Ethan, en cambio, me dedicó una inclinación de cabeza educada, acompañado de una sonrisa amable.
—Un placer conocerte.
La sala se llenó de un silencio breve pero cargado, en el que cada uno parecía medir al otro. Emma irradiaba orgullo y altivez, como si me estuviera desafiando sin palabras. Ethan desprendía simpatía y cordialidad, aunque bajo esa fachada sentía un filo de inteligencia analítica. Y Lutgard… bueno, Lutgard observaba todo con atención, como si ya supiera que la dinámica no sería nada sencilla.
Emma no tardó en romper el silencio. Dio unos pasos hacia mí, el sonido de sus tacones resonando sobre el suelo de mármol, con la seguridad de quien está acostumbrada a dominar una habitación.
—Eres más… terrenal de lo que esperaba —comentó, su mirada recorriéndome como si evaluara una mercancía.
Rodé los ojos.
—Y tú eres más entrometida de lo que me advirtieron.
Ethan soltó una risa baja, rápida, como quien no puede evitar disfrutar de la fricción.
—Creo que me vas a caer bien, Merath.
Emma le lanzó una mirada cortante, pero él se encogió de hombros, divertido.
Lutgard se mantuvo en silencio, observando la escena con los brazos cruzados. Solo su ceja arqueada delataba lo mucho que estaba disfrutando en secreto del choque de personalidades.
—Así que tú eres… ¿qué exactamente? —preguntó Emma, ladeando la cabeza. Había un filo venenoso en su voz, pero lo cubría con una sonrisa perfecta.
—Mitad humana, mitad elfa, con un bonus track de sangre que nadie pidió —respondí con ironía, levantando las cejas.
—Y orgullosa de ello, por lo que veo.
—Orgullosa de estar viva, que es diferente —ataqué de vuelta.
Por un segundo, nuestras miradas se encontraron como dos espadas que chocan. No me moví, y ella tampoco.
Ethan se aclaró la garganta, intentando romper la tensión.
—Lo que Emma intenta decir —me miró de reojo, sabiendo que su hermana no lo perdonaría después—, es que somos familia de Lutgard. Y eso, de alguna manera, nos convierte en… aliados tuyos.

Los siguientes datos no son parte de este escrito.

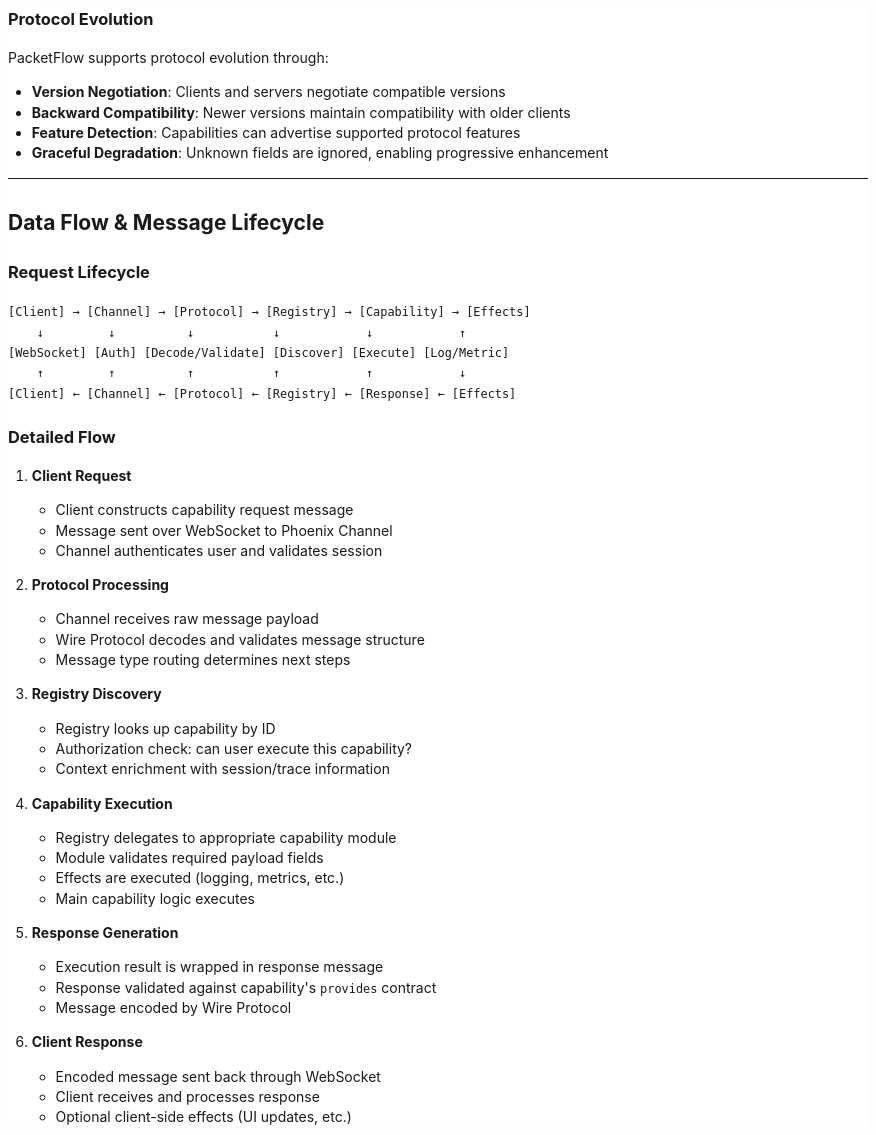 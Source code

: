 ### Protocol Evolution

PacketFlow supports protocol evolution through:

- **Version Negotiation**: Clients and servers negotiate compatible versions
- **Backward Compatibility**: Newer versions maintain compatibility with older clients
- **Feature Detection**: Capabilities can advertise supported protocol features
- **Graceful Degradation**: Unknown fields are ignored, enabling progressive enhancement

---

## Data Flow & Message Lifecycle

### Request Lifecycle

```
[Client] → [Channel] → [Protocol] → [Registry] → [Capability] → [Effects]
    ↓         ↓          ↓           ↓            ↓            ↑
[WebSocket] [Auth] [Decode/Validate] [Discover] [Execute] [Log/Metric]
    ↑         ↑          ↑           ↑            ↑            ↓
[Client] ← [Channel] ← [Protocol] ← [Registry] ← [Response] ← [Effects]
```

### Detailed Flow

1. **Client Request**
   - Client constructs capability request message
   - Message sent over WebSocket to Phoenix Channel
   - Channel authenticates user and validates session

2. **Protocol Processing**
   - Channel receives raw message payload
   - Wire Protocol decodes and validates message structure
   - Message type routing determines next steps

3. **Registry Discovery**
   - Registry looks up capability by ID
   - Authorization check: can user execute this capability?
   - Context enrichment with session/trace information

4. **Capability Execution**
   - Registry delegates to appropriate capability module
   - Module validates required payload fields
   - Effects are executed (logging, metrics, etc.)
   - Main capability logic executes

5. **Response Generation**
   - Execution result is wrapped in response message
   - Response validated against capability's `provides` contract
   - Message encoded by Wire Protocol

6. **Client Response**
   - Encoded message sent back through WebSocket
   - Client receives and processes response
   - Optional client-side effects (UI updates, etc.)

—O en jueces —corrigió Emma suavemente, con una media sonrisa peligrosa.
Me crucé de brazos.
—¿Sabes? Odio los tribunales. Nunca me ha ido bien con jueces.

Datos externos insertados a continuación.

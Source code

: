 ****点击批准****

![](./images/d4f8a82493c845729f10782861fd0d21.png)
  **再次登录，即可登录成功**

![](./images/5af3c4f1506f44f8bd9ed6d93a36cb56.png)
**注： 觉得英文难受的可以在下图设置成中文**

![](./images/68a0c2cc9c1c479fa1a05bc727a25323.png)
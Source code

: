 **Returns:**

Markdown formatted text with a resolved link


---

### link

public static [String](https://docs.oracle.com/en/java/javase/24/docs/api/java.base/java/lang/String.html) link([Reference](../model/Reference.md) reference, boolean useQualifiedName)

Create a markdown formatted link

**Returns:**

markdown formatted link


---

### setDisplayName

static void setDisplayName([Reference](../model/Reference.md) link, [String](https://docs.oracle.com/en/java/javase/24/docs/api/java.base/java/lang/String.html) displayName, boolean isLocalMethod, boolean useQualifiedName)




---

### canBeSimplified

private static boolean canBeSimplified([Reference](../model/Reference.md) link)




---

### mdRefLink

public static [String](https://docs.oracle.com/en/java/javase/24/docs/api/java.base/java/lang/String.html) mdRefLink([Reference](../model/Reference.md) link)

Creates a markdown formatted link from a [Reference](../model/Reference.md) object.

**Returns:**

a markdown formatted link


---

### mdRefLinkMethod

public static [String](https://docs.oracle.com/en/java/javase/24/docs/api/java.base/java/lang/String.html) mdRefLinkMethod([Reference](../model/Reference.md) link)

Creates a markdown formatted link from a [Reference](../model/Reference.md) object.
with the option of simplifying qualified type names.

Ethan volvió a reírse, y esta vez hasta Lutgard dejó escapar una exhalación sonora, casi una risa contenida. Emma frunció el ceño, pero no se inmutó; en lugar de enojarse, sonrió con un dejo de desafío.
—Tienes lengua afilada —comentó, como si estuviera evaluando una espada rara—. Eso puede ser un problema.

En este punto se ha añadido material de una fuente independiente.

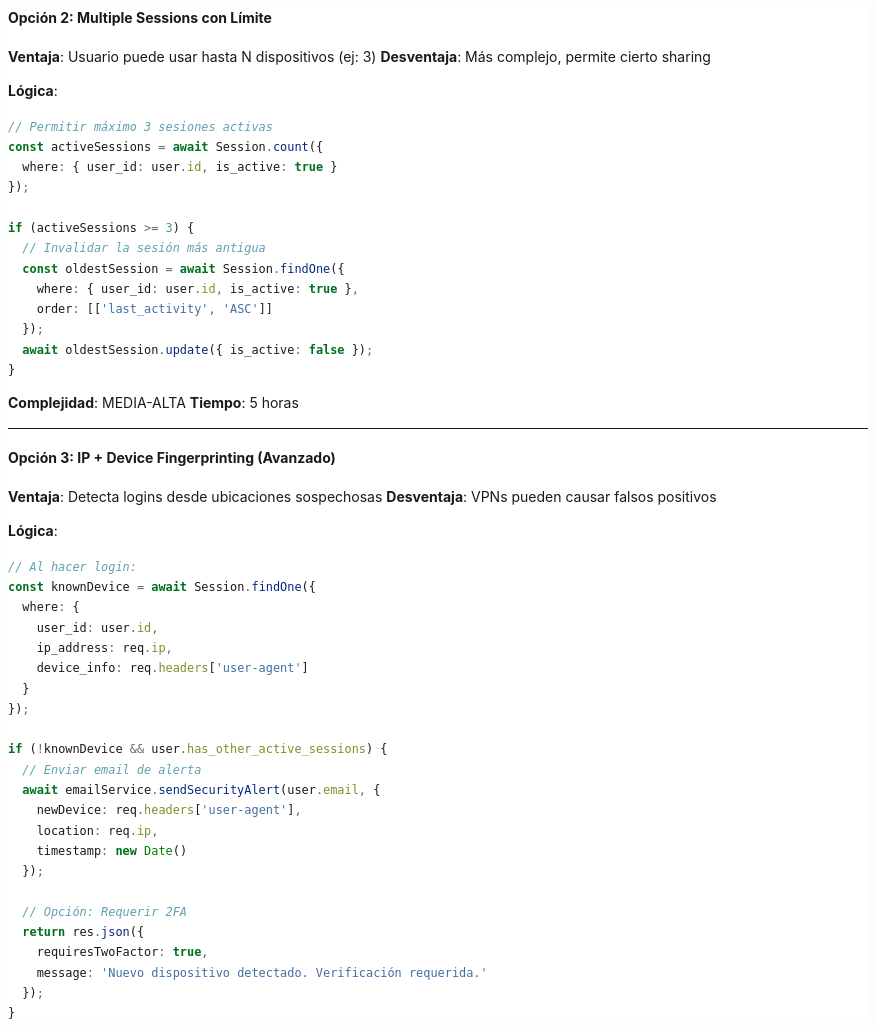 
#### **Opción 2: Multiple Sessions con Límite**

**Ventaja**: Usuario puede usar hasta N dispositivos (ej: 3)
**Desventaja**: Más complejo, permite cierto sharing

**Lógica**:
```typescript
// Permitir máximo 3 sesiones activas
const activeSessions = await Session.count({
  where: { user_id: user.id, is_active: true }
});

if (activeSessions >= 3) {
  // Invalidar la sesión más antigua
  const oldestSession = await Session.findOne({
    where: { user_id: user.id, is_active: true },
    order: [['last_activity', 'ASC']]
  });
  await oldestSession.update({ is_active: false });
}
```

**Complejidad**: MEDIA-ALTA
**Tiempo**: 5 horas

---

#### **Opción 3: IP + Device Fingerprinting** (Avanzado)

**Ventaja**: Detecta logins desde ubicaciones sospechosas
**Desventaja**: VPNs pueden causar falsos positivos

**Lógica**:
```typescript
// Al hacer login:
const knownDevice = await Session.findOne({
  where: {
    user_id: user.id,
    ip_address: req.ip,
    device_info: req.headers['user-agent']
  }
});

if (!knownDevice && user.has_other_active_sessions) {
  // Enviar email de alerta
  await emailService.sendSecurityAlert(user.email, {
    newDevice: req.headers['user-agent'],
    location: req.ip,
    timestamp: new Date()
  });

  // Opción: Requerir 2FA
  return res.json({
    requiresTwoFactor: true,
    message: 'Nuevo dispositivo detectado. Verificación requerida.'
  });
}
```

—O una ventaja, depende de quién esté escuchando —repliqué, alzando los hombros.
El ambiente se cargó de tensión, pero también de algo curioso: una chispa de respeto mutuo, aunque incómoda.
Lutgard finalmente habló, con ese tono grave que siempre parecía zanjar discusiones.
—Basta. No han venido aquí a medir fuerzas.
Emma alzó la barbilla.
—Solo quería conocerla, primo. Nada más.
—Pues ya la conociste —contestó él seco, con una firmeza que cortó cualquier otra réplica.